Data for processing Block Start

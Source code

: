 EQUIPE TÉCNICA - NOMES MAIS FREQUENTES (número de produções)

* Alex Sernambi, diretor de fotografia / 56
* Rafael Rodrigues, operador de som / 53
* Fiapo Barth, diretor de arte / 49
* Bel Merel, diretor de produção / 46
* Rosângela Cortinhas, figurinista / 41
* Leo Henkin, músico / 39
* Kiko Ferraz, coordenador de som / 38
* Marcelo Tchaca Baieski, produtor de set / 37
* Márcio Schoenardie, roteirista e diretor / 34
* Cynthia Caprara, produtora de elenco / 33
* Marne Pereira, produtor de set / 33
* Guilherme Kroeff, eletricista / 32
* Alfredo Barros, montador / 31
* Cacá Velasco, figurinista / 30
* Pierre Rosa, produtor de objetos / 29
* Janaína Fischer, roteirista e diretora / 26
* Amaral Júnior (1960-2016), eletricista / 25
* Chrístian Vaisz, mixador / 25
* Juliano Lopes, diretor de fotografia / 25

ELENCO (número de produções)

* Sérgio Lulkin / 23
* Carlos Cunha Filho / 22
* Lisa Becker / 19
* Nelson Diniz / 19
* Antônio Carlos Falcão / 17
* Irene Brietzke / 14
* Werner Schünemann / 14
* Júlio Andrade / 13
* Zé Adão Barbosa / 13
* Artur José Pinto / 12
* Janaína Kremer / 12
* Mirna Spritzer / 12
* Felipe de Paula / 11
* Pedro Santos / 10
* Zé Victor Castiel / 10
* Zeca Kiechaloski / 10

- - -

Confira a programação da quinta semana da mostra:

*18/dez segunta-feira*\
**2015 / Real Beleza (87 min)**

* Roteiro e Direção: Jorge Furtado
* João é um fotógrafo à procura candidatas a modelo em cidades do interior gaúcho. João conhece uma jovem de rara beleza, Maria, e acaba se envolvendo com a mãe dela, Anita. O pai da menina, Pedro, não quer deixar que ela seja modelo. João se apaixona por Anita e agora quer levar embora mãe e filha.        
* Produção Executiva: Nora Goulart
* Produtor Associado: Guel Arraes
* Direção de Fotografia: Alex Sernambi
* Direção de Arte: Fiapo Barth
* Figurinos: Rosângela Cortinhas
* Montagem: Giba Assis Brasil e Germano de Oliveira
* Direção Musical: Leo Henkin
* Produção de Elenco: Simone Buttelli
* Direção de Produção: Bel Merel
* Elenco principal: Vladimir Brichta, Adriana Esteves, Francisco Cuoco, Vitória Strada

Data for processing Block End

Aim of the task:
Retype exactly the lines of the data above, starting at its first line and finishing with the line that has "eletricista / 32" in it.

Exercise result:
Source code

: EQUIPE TÉCNICA - NOMES MAIS FREQUENTES (número de produções)

* Alex Sernambi, diretor de fotografia / 56
* Rafael Rodrigues, operador de som / 53
* Fiapo Barth, diretor de arte / 49
* Bel Merel, diretor de produção / 46
* Rosângela Cortinhas, figurinista / 41
* Leo Henkin, músico / 39
* Kiko Ferraz, coordenador de som / 38
* Marcelo Tchaca Baieski, produtor de set / 37
* Márcio Schoenardie, roteirista e diretor / 34
* Cynthia Caprara, produtora de elenco / 33
* Marne Pereira, produtor de set / 33
* Guilherme Kroeff, eletricista / 32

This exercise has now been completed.